Raphael Ahren est le correspondant diplomatique du Times of Israël
Le gouvernement d’Afrique du Sud est engagé « dans le processus » de déclassement de son ambassade en Israël et travaille sur « les modalités » d’une telle décision, a déclaré le président du pays. Dans le même temps, Pretoria a souligné son désir de dialoguer avec les deux parties impliquées dans le conflit israélo-palestinien.
« Le gouvernement est [engagé] dans le processus pour faire appliquer une résolution du parti au pouvoir stipulant que l’Afrique du Sud devrait déclasser son ambassade en Israël », a déclaré jeudi le président Cyril Ramaphosa en réponse à une question parlementaire.
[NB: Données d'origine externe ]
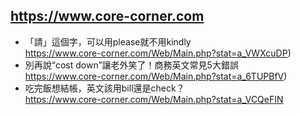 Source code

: ## https://www.core-corner.com

- 「請」這個字，可以用please就不用kindly
  <br>https://www.core-corner.com/Web/Main.php?stat=a_VWXcuDP)
- 別再說“cost down”讓老外笑了！商務英文常見5大錯誤
  <br>https://www.core-corner.com/Web/Main.php?stat=a_6TUPBfV)
- 吃完飯想結帳，英文該用bill還是check？
  <br>https://www.core-corner.com/Web/Main.php?stat=a_VCQeFIN
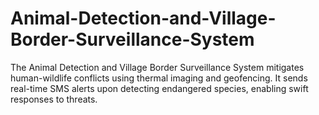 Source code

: # Animal-Detection-and-Village-Border-Surveillance-System
The Animal Detection and Village Border Surveillance System mitigates human-wildlife conflicts using thermal imaging and geofencing. It sends real-time SMS alerts upon detecting endangered species, enabling swift responses to threats.
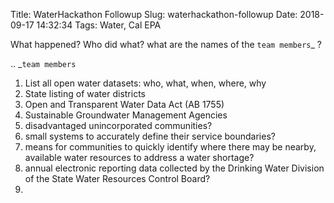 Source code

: Title: WaterHackathon Followup
Slug: waterhackathon-followup
Date: 2018-09-17 14:32:34
Tags: Water, Cal EPA


What happened? Who did what? what are the names of the `team members`_ ?

.. _`team members`


1. List all open water datasets: who, what, when, where, why
2. State listing of water districts
3. Open and Transparent Water Data Act (AB 1755)
4. Sustainable Groundwater Management
Agencies
5. disadvantaged unincorporated communities?
6. small systems to accurately define their service
boundaries?
7. means for communities
to quickly identify where there may be nearby, available water resources to address a water
shortage?
8. annual electronic reporting data collected by the Drinking Water Division of the
State Water Resources Control Board?
9.
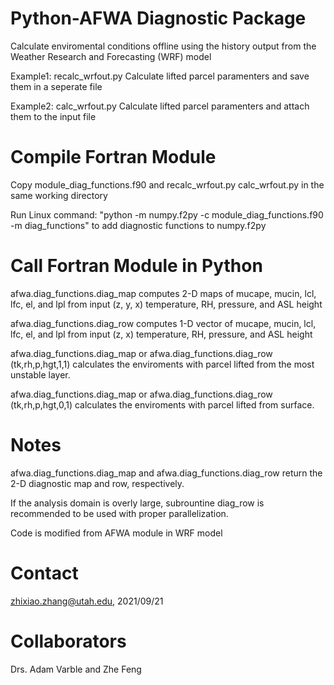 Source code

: # Python-AFWA Diagnostic Package

Calculate enviromental conditions offline using the history output from the Weather Research and Forecasting (WRF) model

Example1: recalc_wrfout.py Calculate lifted parcel paramenters and save them in a seperate file

Example2: calc_wrfout.py Calculate lifted parcel paramenters and attach them to the input file

# Compile Fortran Module

Copy module_diag_functions.f90 and recalc_wrfout.py calc_wrfout.py in the same working directory

Run Linux command: "python -m numpy.f2py -c module_diag_functions.f90 -m diag_functions" to add diagnostic functions to numpy.f2py

# Call Fortran Module in Python

afwa.diag_functions.diag_map computes 2-D maps of mucape, mucin, lcl, lfc, el, and lpl from input (z, y, x) temperature, RH, pressure, and ASL height

afwa.diag_functions.diag_row computes 1-D vector of mucape, mucin, lcl, lfc, el, and lpl from input (z, x) temperature, RH, pressure, and ASL height

afwa.diag_functions.diag_map or afwa.diag_functions.diag_row (tk,rh,p,hgt,1,1) calculates the enviroments with parcel lifted from the most unstable layer.

afwa.diag_functions.diag_map or afwa.diag_functions.diag_row (tk,rh,p,hgt,0,1) calculates the enviroments with parcel lifted from surface.

# Notes

afwa.diag_functions.diag_map and afwa.diag_functions.diag_row return the 2-D diagnostic map and row, respectively.

If the analysis domain is overly large, subrountine diag_row is recommended to be used with proper parallelization.

Code is modified from AFWA module in WRF model

# Contact

zhixiao.zhang@utah.edu, 2021/09/21

# Collaborators

Drs. Adam Varble and Zhe Feng
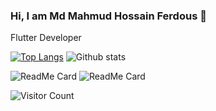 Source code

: ### Hi, I am Md Mahmud Hossain Ferdous 👋
Flutter Developer

[![Top Langs](https://github-readme-stats.vercel.app/api/top-langs/?username=MHFerdous&layout=compact)](https://github.com/anuraghazra/github-readme-stats) ![Github stats](https://github-readme-stats.vercel.app/api?username=MHFerdous)

![ReadMe Card](https://github-readme-stats.vercel.app/api/pin/?username=MHFerdous&repo=My_Campus_Project) ![ReadMe Card](https://github-readme-stats.vercel.app/api/pin/?username=MHFerdous&repo=Crafty_Bay_E-Commerce_Project)

![Visitor Count](https://profile-counter.glitch.me/{MHFerdous}/count.svg)

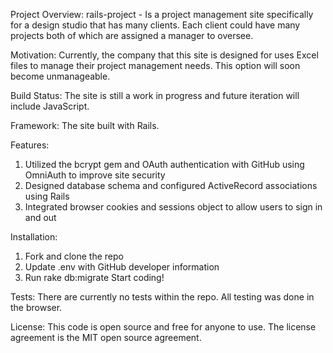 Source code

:Project Overview: rails-project - Is a project management site specifically for a design studio that has many clients. Each client could have many projects both of which are assigned a manager to oversee.

Motivation: Currently, the company that this site is designed for uses Excel files to manage their project management needs. This option will soon become unmanageable.

Build Status: The site is still a work in progress and future iteration will include JavaScript.

Framework: The site built with Rails.

Features:
1.	Utilized the bcrypt gem and OAuth authentication with GitHub using OmniAuth to improve site security
2.	Designed database schema and configured ActiveRecord associations using Rails
3.	Integrated browser cookies and sessions object to allow users to sign in and out

Installation:
1.	Fork and clone the repo
2.	Update .env with GitHub developer information
3.	Run rake db:migrate
Start coding!

Tests: There are currently no tests within the repo. All testing was done in the browser.

License: This code is open source and free for anyone to use. The license agreement is the MIT open source agreement.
En décembre 2017, à l’occasion de la Conférence nationale biannuelle de Johannesburg, le Congrès national africain, le parti au pouvoir, avait adopté à l’unanimité une résolution appelant le gouvernement à transformer l’ambassade de Pretoria à Ramat Gan en « bureau de liaison »
Des militants locaux pro-Palestiniens et des responsables politiques expérimentés de l’ANC, dont Lindiwe Sisulu le ministre des Affaires étrangères, ont depuis appelé maintes fois à mettre en pratique la décision.
L’année dernière, Sisa Ngombane, l’ancien ambassadeur d’Afrique du Sud en Israël, a mis un terme à son mandat. Jérusalem ne s’attend pas à ce que Pretoria lui désigne un remplaçant dans un avenir proche, ce qui revient de facto à un déclassement des relations bilatérales. Mais aucun déclassement formel n’a eu lieu.
Jeudi, après un discours à l’Assemblée nationale au Cap, le député Ahmed Shaik Emam a interrogé le président sud-africain sur l’avancée du processus de déclassement de l’ambassade.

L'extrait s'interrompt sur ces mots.